The tablebase is really a multi-dimensional array, one dimension for each piece. The problem is that, whichever way we map this space on the linear array of the tablebase, there will always be some moves that go to positions very far away. Any naive way of generating the tablebase, by running through all lost position sequentially, and generating the 3-ply trees from them to get the predecessor lost positions, will violate the principle of data locality. The consequence of this is that you will constantly need to access data that is not in memory, or not in cache, and thus requires extra disk reads and extra memory loads, slowing you down by orders of magnitude.
To cure this, it is necessary to decompose the task of generating grandparent predecessor lost positions into sub-taks that can be performed with high degree of data locality. Perhaps this is best illustrated on the basis of a simple (and totally unrealistic) example: Suppose you are treating a 1-men EGT with a Rook, and want to follow all Rook moves (e.g. to probe the position after the move) from all Rook positions. No matter in which order you step through the squares, if you generate all moves from a square at at once, (i.e. immediately after one another, without starting from other squares first), you will have to probe positions far away in the sequence of starting squares. E.g. if you scan by rank, by the time you have treated a1-h1, the move targets will have covered all the board, and one of those remaining squares will unavoidably be 56 positions later in the sequence. There simply is no way to try a new square as starting square, without adding many squares to the set of target squares that where reached, but not yet in the sequence of starting squares. So any attempt to order the squares such that those that occurred as target will be used as starting square quickly thereafter is doomed to fail, a your backlog of squares that have to be treated urgently will explode a you go.
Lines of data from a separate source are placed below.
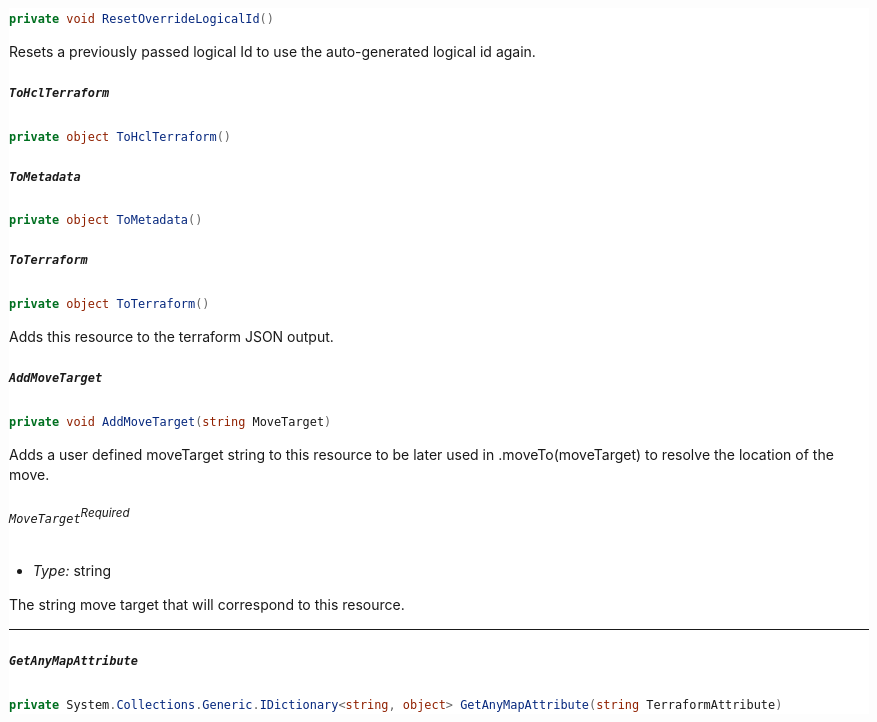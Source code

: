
 ```csharp
private void ResetOverrideLogicalId()
```

Resets a previously passed logical Id to use the auto-generated logical id again.

##### `ToHclTerraform` <a name="ToHclTerraform" id="@cdktf/provider-azurerm.automationHybridRunbookWorkerGroup.AutomationHybridRunbookWorkerGroup.toHclTerraform"></a>

```csharp
private object ToHclTerraform()
```

##### `ToMetadata` <a name="ToMetadata" id="@cdktf/provider-azurerm.automationHybridRunbookWorkerGroup.AutomationHybridRunbookWorkerGroup.toMetadata"></a>

```csharp
private object ToMetadata()
```

##### `ToTerraform` <a name="ToTerraform" id="@cdktf/provider-azurerm.automationHybridRunbookWorkerGroup.AutomationHybridRunbookWorkerGroup.toTerraform"></a>

```csharp
private object ToTerraform()
```

Adds this resource to the terraform JSON output.

##### `AddMoveTarget` <a name="AddMoveTarget" id="@cdktf/provider-azurerm.automationHybridRunbookWorkerGroup.AutomationHybridRunbookWorkerGroup.addMoveTarget"></a>

```csharp
private void AddMoveTarget(string MoveTarget)
```

Adds a user defined moveTarget string to this resource to be later used in .moveTo(moveTarget) to resolve the location of the move.

###### `MoveTarget`<sup>Required</sup> <a name="MoveTarget" id="@cdktf/provider-azurerm.automationHybridRunbookWorkerGroup.AutomationHybridRunbookWorkerGroup.addMoveTarget.parameter.moveTarget"></a>

- *Type:* string

The string move target that will correspond to this resource.

---

##### `GetAnyMapAttribute` <a name="GetAnyMapAttribute" id="@cdktf/provider-azurerm.automationHybridRunbookWorkerGroup.AutomationHybridRunbookWorkerGroup.getAnyMapAttribute"></a>

```csharp
private System.Collections.Generic.IDictionary<string, object> GetAnyMapAttribute(string TerraformAttribute)
```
However, if you scan the board by rank, and only treat Rook moves along the rank, the task nicely breaks up in groups of 8 squares (forming a rank), and you will never need to access a target square for probing that is removed more than 7 steps in the sequence of starting squares. This sub-task can be performed very efficiently by caching at most 8 positions (1 rank). And it can do it by virtue of the fact that you got rid of the distant probes due to moves along a file, which were causing cache misses of your 8-entry cache, and flushing the nearby entries from it all the time. Of course you would need to treat the Rook moves along the files as well, but this second sub-task could be done while scanning the board file by file, i.e. order the starting squares as a1-a2-a3-... Then again you would only need to cache at most 8 entries (a complete file), on which all probe access would give hits.
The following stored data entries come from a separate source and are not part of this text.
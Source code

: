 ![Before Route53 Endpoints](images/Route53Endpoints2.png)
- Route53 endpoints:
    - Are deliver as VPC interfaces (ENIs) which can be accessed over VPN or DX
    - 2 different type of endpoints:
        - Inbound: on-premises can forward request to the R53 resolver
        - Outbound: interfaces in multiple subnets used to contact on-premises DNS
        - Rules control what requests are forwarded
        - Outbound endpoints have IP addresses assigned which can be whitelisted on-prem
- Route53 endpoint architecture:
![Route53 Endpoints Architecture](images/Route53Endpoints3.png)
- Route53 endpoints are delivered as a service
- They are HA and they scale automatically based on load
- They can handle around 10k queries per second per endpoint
The moral lesson is thus that although there is no conceivable order in which you could traverse the EGT that would make all moves or move trees local, it is posible to decompose the task of generating the trees into sub-tasks, for which such a 'scan' order does exist. But this required scan order will be different for all the sub-tasks, which means they cannot be combined into a single scan. Each sub-task will require a separate pass through the EGT, ordering the entries it starts working from in a sequence that suits it best.
One way to decompose the retrograde tree is by level. First you do a pass through the EGT treating all white moves from lost(N) positions, generating new won positions. Then you do a second pass, treating all black moves from these new won positions, to get the lost(N+1). Each pass is done with a nesting of the scan loops (for each piece) that scans the pieces that are moved in the inner-most loops, and the pieces of the other color in the outermost loop. This way, you only have to load each entry twice for each full cycle, instead of an undetermined number of times related to the number of moves you have. Drawback is that you have to be able to distinguish won positions found in the previous (white) pass from won positions found earlier. This requires information on the wtm positions beyond the single won-bit. We will refer to this info as the 'newly-won' set. Usually it is a sparse set, so the situation is bearable.
With root splitting, the tree is subdivided into sub-trees that start with different white moves, but at the next levels do treat all black moves. This requires a working set at least as large as that for the black pass when we split in white and black sub-cycles, and thus seems to offer little advantage. Even if we split the white moves into two groups, we would require two passes through the EGT, just like with splitting in blck and white sub-cycles. And we would have to cache slices that do not only contain all constellations of black pieces, but some of the white pieces on top of it. If the cache (fast storage) is big enough to handle this, though, the advantage is that we do not have to remember between one sub-cycle and the other which of the won positions are newly discovered ones, as we immediately continue with the black levels of the tree if they were, and abort the tree branch if they weren't. Plus, a we shal see below, there is a trick to reduce the number of required accesses by one, which means a 50% reduction if there were only two!
The basic idea of leapfrog is to decompose the two-ply tree of retrograde moves into two sub-trees, starting with a different subset of white moves. (Mostly by putting moves of one piece in one group, and those of another piece in another group.) It would then require two passes through the TB per cycle to treat the complete trees. But the order of those passes is arbitrary, as the tree was split in a parallel way. So by alternating the order of these passes in subsequent cycles, the same scan order is used for the last pass of one cycle, and the first pass of the next. The outermost loops of the nested loop structure that handles the traversing of the EGT can then be merged, doing not one cycle on the cached data set (by means of the inner loops), but two. Or rather, two half cycles: first you finish the current cycle (for which this was the second pass) on the data set, and then you do the first part of the next, starting from the lost(N+1) positions you just generated within the cached slice. This way you only need to load each position one time per pass, in stead of two times, despite the decomposition. There is also no need in this case to distinguish won from newly-won positions, as you continue (retrograde) moving from each position as we reach it, at which time we know if it was already won before.
Fig. 5 - Move trees of two leapfrog cycles (black and red). Note that the red moves first catch up with the black (N+1 -> N+2), and then overtakes it by building on lost(N+2) created by itself, as well as the previous black leapfrog cycle.